Hechos. Los que sostienen la pólvora mojada mientras el fuego abrasador muere y se apaga. Hechos. La inocencia de quien sostiene la cerilla sobre ese bidón de gasolina a punto de estallar, salvo por ese último segundo de duda. Es el cristal de las causas perdidas, las más temidas por los que conocen la magnitud de la fuerza de voluntad de aquellos que van perdiendo en el tablero de ajedrez pero, contra todo pronóstico, logran desestabilizar al oponente con férreo corazón y brillante entendimiento. Jaque mate. San Judas Tadeo, patrono de las causas perdidas, sabe de la resistencia de las manos desnudas en invierno y, más aún, de las ideas que se encuentran en estado de ebullición en el momento y el lugar exactos.
Exacto. El número, la hora, el lugar, el espacio. Exacto. La voz que comienza a alzarse entre el silencio que atrae a la muchedumbre callada, el discurso que se pronuncia por vez primera pero no última, las letras que no se puede llevar el viento porque se han escrito a fuego en el alma, la convicción y el entendimiento que soportan la gravedad sobre los hombros, la carga más pesada y, a la vez, más liviana. Escucha, exactamente, los latidos de un corazón necesarios para detener la barbarie y las horas de la ira y entonces, deja de susurrar y abandona el silencio, ordena cada sonido en tu mente y compón una sinfonía con los pensamientos más fuertes que te envuelven y te elevan.
Tarde para la ira; la razón va a ganar. Pero tú, ¿qué sabes de razón, de racionalidad, en un mundo en el que lo correcto no es lo más humano siempre? ¿Qué sabes de silencio, cuando sólo oyes el cacareo incesante de tus propias palabras sin sentido ni sentir? Avaricioso ser humano, imperfecto, crudo. Posesión, aniquilamiento, vanidad, ceremonia.

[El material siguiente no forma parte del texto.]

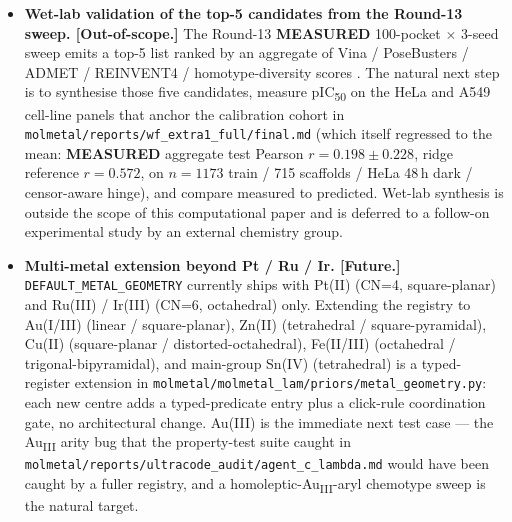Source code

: \begin{itemize}
\begin{enumerate}
            Closest existing results are
            \cite{karczewski2024egnn, neyshabur2017spectralnorm};
            neither closes the per-pocket learnability question
            under the scaffold-group split of
            \cite{ertl2018scaffold, bemis1996murcko} that
            \S\ref{sec:evaluation:protocol} mandates.
    \end{enumerate}
    Each of the five is a theorem-level research question, not
    a code-level follow-up; the CFM-side §3.5 deferral buys the
    room to frame them honestly as paper contributions. These
    five gaps are listed again in the §3 method deferral
    paragraph (\S\ref{sec:method:secondary-cfm}) and the §6
    limitations list (\S\ref{sec:limitations}, item 1).

  \item \textbf{Wet-lab validation of the top-5 candidates from the Round-13 sweep.
    [Out-of-scope.]} The Round-13 \textbf{MEASURED} 100-pocket $\times$ 3-seed
    sweep emits a top-5 list ranked by an aggregate of Vina / PoseBusters /
    ADMET / REINVENT4 / homotype-diversity scores
    \cite{footnote:wf_lambda1c}.  The natural next step is to synthesise
    those five candidates, measure pIC\textsubscript{50} on the HeLa and
    A549 cell-line panels that anchor the calibration cohort in
    \texttt{molmetal/reports/wf\_extra1\_full/final.md} (which itself
    regressed to the mean: \textbf{MEASURED} aggregate test Pearson
    $r = 0.198 \pm 0.228$, ridge reference $r = 0.572$, on $n=1173$
    train / 715 scaffolds / HeLa 48\,h dark / censor-aware hinge), and
    compare measured to predicted.  Wet-lab synthesis is outside the
    scope of this computational paper and is deferred to a follow-on
    experimental study by an external chemistry group.

  \item \textbf{Multi-metal extension beyond Pt / Ru / Ir.
    [Future.]} \texttt{DEFAULT\_METAL\_GEOMETRY} currently ships with
    Pt(II) (CN=4, square-planar) and Ru(III) / Ir(III) (CN=6,
    octahedral) only.  Extending the registry to Au(I/III) (linear /
    square-planar), Zn(II) (tetrahedral / square-pyramidal),
    Cu(II) (square-planar / distorted-octahedral), Fe(II/III)
    (octahedral / trigonal-bipyramidal), and main-group Sn(IV)
    (tetrahedral) is a typed-register extension in
    \texttt{molmetal/molmetal\_lam/priors/metal\_geometry.py}: each
    new centre adds a typed-predicate entry plus a click-rule
    coordination gate, no architectural change.  Au(III) is the
    immediate next test case --- the Au\textsubscript{III} arity bug
    that the property-test suite caught in
    \texttt{molmetal/reports/ultracode\_audit/agent\_c\_lambda.md}
    would have been caught by a fuller registry, and a
    homoleptic-Au\textsubscript{III}-aryl chemotype sweep is the
    natural target.


\end{itemize}
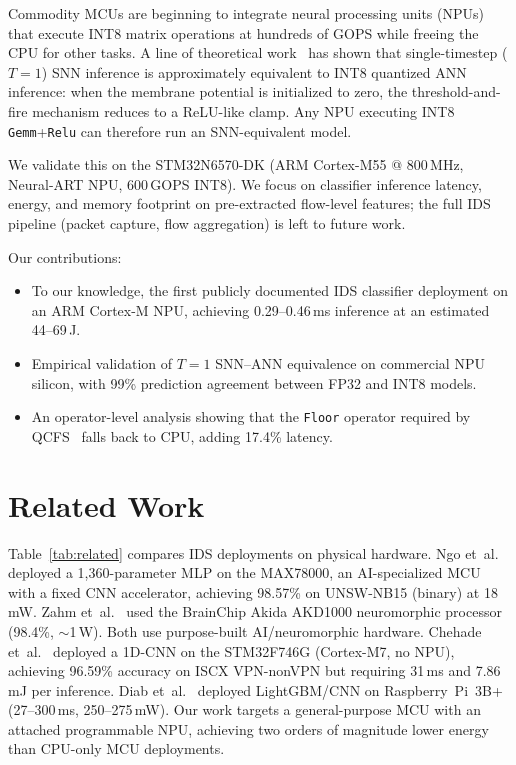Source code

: \documentclass[conference]{IEEEtran}
\begin{document}
Commodity MCUs are beginning to integrate neural processing units (NPUs)
that execute INT8 matrix operations at hundreds of GOPS while freeing
the CPU for other tasks.
A line of theoretical work~\cite{bu2022optimal, jiang2023unified,
bu2025inference} has shown that single-timestep ($T{=}1$) SNN inference
is approximately equivalent to INT8 quantized ANN inference:
when the membrane potential is initialized to zero, the
threshold-and-fire mechanism reduces to a ReLU-like clamp.
Any NPU executing INT8 \texttt{Gemm}+\texttt{Relu} can therefore
run an SNN-equivalent model.

We validate this on the STM32N6570-DK (ARM Cortex-M55
@ 800\,MHz, Neural-ART NPU, 600\,GOPS INT8).
We focus on classifier inference latency, energy, and memory footprint
on pre-extracted flow-level features; the full IDS pipeline (packet
capture, flow aggregation) is left to future work.

Our contributions:
\begin{itemize}
  \item To our knowledge, the first publicly documented IDS classifier
    deployment on an ARM Cortex-M NPU,
    achieving 0.29--0.46\,ms inference at an estimated 44--69\,\textmu J.
  \item Empirical validation of $T{=}1$ SNN--ANN equivalence on
    commercial NPU silicon, with 99\% prediction agreement between
    FP32 and INT8 models.
  \item An operator-level analysis showing that the \texttt{Floor}
    operator required by QCFS~\cite{bu2022optimal} falls back to CPU,
    adding 17.4\% latency.
\end{itemize}

\section{Related Work}
\label{sec:related}

Table~\ref{tab:related} compares IDS deployments on physical hardware.
Ngo et~al.~\cite{ngo2022hhnids} deployed a 1,360-parameter MLP on
the MAX78000, an AI-specialized MCU with a fixed CNN accelerator,
achieving 98.57\% on UNSW-NB15 (binary) at 18\,mW.
Zahm et~al.~\cite{zahm2024csiac} used the BrainChip Akida AKD1000
neuromorphic processor (98.4\%, ${\sim}$1\,W).
Both use purpose-built AI/neuromorphic hardware.
Chehade et~al.~\cite{chehade2025stm32} deployed a 1D-CNN on the
STM32F746G (Cortex-M7, no NPU), achieving 96.59\% accuracy on
ISCX VPN-nonVPN but requiring 31\,ms and 7.86\,mJ per inference.
Diab et~al.~\cite{diab2025rpi} deployed LightGBM/CNN on Raspberry~Pi~3B+
(27--300\,ms, 250--275\,mW).
Our work targets a general-purpose MCU with an attached programmable NPU,
achieving two orders of magnitude lower energy than CPU-only MCU
deployments.
\end{document}

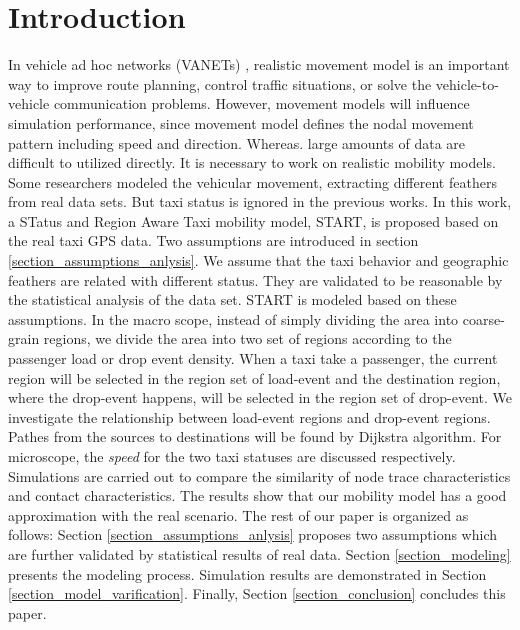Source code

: \section{Introduction}
\label{section_introduction}

In vehicle ad hoc networks (VANETs) \cite{4068700}, realistic movement model is an important way to improve route planning, control traffic situations, or solve the vehicle-to-vehicle communication problems. However, movement models will influence simulation performance, since movement model defines the nodal movement pattern including speed and direction. Whereas. large amounts of data are difficult to utilized directly. It is necessary to work on realistic mobility models. Some researchers \cite{KimKotz-99,HuangZhu-88} modeled the vehicular movement, extracting different feathers from real data sets. But taxi status is ignored in the previous works.
In this work, a STatus and Region Aware Taxi mobility model, START, is proposed based on the real taxi GPS data. Two assumptions are introduced in section \ref{section_assumptions_anlysis}. We assume that the taxi behavior and geographic feathers are related with different status. They are validated to be reasonable by the statistical analysis of the data set.
START is modeled based on these assumptions. In the macro scope, instead of simply dividing the area into coarse-grain regions, we divide the area into two set of regions according to the passenger load or drop event density. When a taxi take a passenger, the current region will be selected in the region set of load-event and the destination region, where the drop-event happens, will be selected in the region set of drop-event. We investigate the relationship between load-event regions and drop-event regions. Pathes from the sources to destinations will be found by Dijkstra algorithm. For microscope, the \emph{speed} for the two taxi statuses are discussed respectively.
Simulations are carried out to compare the similarity of node trace characteristics and contact characteristics. The results show that our mobility model has a good approximation with the real scenario.
The rest of our paper is organized as follows: %
 Section \ref{section_assumptions_anlysis} proposes two assumptions which are further validated by statistical results of real data. Section \ref{section_modeling} presents the modeling process. Simulation results are demonstrated in Section \ref{section_model_varification}. Finally, Section \ref{section_conclusion} concludes this paper.


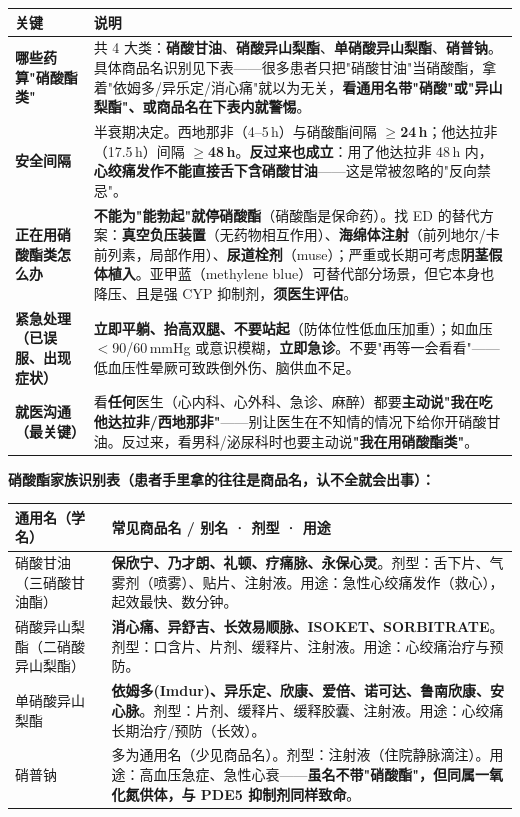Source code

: \documentclass[12pt,UTF8,openany]{ctexbook}
\begin{document}
\begin{tabularx}{\textwidth}{l X}
\toprule
\textbf{关键} & \textbf{说明} \\
\midrule
\textbf{哪些药算"硝酸酯类"} & 共 4 大类：\textbf{硝酸甘油}、\textbf{硝酸异山梨酯}、\textbf{单硝酸异山梨酯}、\textbf{硝普钠}。具体商品名识别见下表——很多患者只把"硝酸甘油"当硝酸酯，拿着"依姆多/异乐定/消心痛"就以为无关，\textbf{看通用名带"硝酸"或"异山梨酯"、或商品名在下表内就警惕}。 \\
\textbf{安全间隔} & 半衰期决定。西地那非（4--5\,h）与硝酸酯间隔\textbf{ $\ge$24\,h}；他达拉非（17.5\,h）间隔\textbf{ $\ge$48\,h}。\textbf{反过来也成立}：用了他达拉非 48\,h 内，\textbf{心绞痛发作不能直接舌下含硝酸甘油}——这是常被忽略的"反向禁忌"。 \\
\textbf{正在用硝酸酯类怎么办} & \textbf{不能为"能勃起"就停硝酸酯}（硝酸酯是保命药）。找 ED 的替代方案：\textbf{真空负压装置}（无药物相互作用）、\textbf{海绵体注射}（前列地尔/卡前列素，局部作用）、\textbf{尿道栓剂}（muse）；严重或长期可考虑\textbf{阴茎假体植入}。亚甲蓝（methylene blue）可替代部分场景，但它本身也降压、且是强 CYP 抑制剂，\textbf{须医生评估}。 \\
\textbf{紧急处理（已误服、出现症状）} & \textbf{立即平躺、抬高双腿、不要站起}（防体位性低血压加重）；如血压 $<$90/60\,mmHg 或意识模糊，\textbf{立即急诊}。不要"再等一会看看"——低血压性晕厥可致跌倒外伤、脑供血不足。 \\
\textbf{就医沟通（最关键）} & 看\textbf{任何}医生（心内科、心外科、急诊、麻醉）都要\textbf{主动说"我在吃他达拉非/西地那非"}——别让医生在不知情的情况下给你开硝酸甘油。反过来，看男科/泌尿科时也要主动说\textbf{"我在用硝酸酯类"}。 \\
\bottomrule
\end{tabularx}

\textbf{硝酸酯家族识别表（患者手里拿的往往是商品名，认不全就会出事）：}

\begin{tabularx}{\textwidth}{p{3.6cm} X}
\toprule
\textbf{通用名（学名）} & \textbf{常见商品名 / 别名 · 剂型 · 用途} \\
\midrule
硝酸甘油（三硝酸甘油酯） & \textbf{保欣宁、乃才朗、礼顿、疗痛脉、永保心灵}。剂型：舌下片、气雾剂（喷雾）、贴片、注射液。用途：急性心绞痛发作（救心），起效最快、数分钟。 \\
硝酸异山梨酯（二硝酸异山梨酯） & \textbf{消心痛、异舒吉、长效易顺脉、ISOKET、SORBITRATE}。剂型：口含片、片剂、缓释片、注射液。用途：心绞痛治疗与预防。 \\
单硝酸异山梨酯 & \textbf{依姆多(Imdur)、异乐定、欣康、爱倍、诺可达、鲁南欣康、安心脉}。剂型：片剂、缓释片、缓释胶囊、注射液。用途：心绞痛长期治疗/预防（长效）。 \\
硝普钠 & 多为通用名（少见商品名）。剂型：注射液（住院静脉滴注）。用途：高血压急症、急性心衰——\textbf{虽名不带"硝酸酯"，但同属一氧化氮供体，与 PDE5 抑制剂同样致命}。 \\
\bottomrule
\end{tabularx}
\end{document}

El silencio no ha sido silencio real últimamente, sino despreciado por los necios que no saben sino oír una y otra vez su propio discurso. Ahora hablo de silencio, necesario y oportuno, para dar sentido al espacio entre palabras que dan alas al discurso completo. Así, sentencias, arengas, himnos, palabras de aliento en definitiva. Y palabras de acción, bellas e inconformistas, valientes y rápidas en un nuevo giro al sol.
Sin embargo, ya no más silencio, demasiado tiempo en el ostracismo contra el muro de hormigón, en la urna de cristal, bajo el agua y nada más. Silencio roto, silencio aniquilado, silencio mancillado por la osadía de aquél que dio, en su día, un golpe sobre la mesa para comenzar una nueva revolución.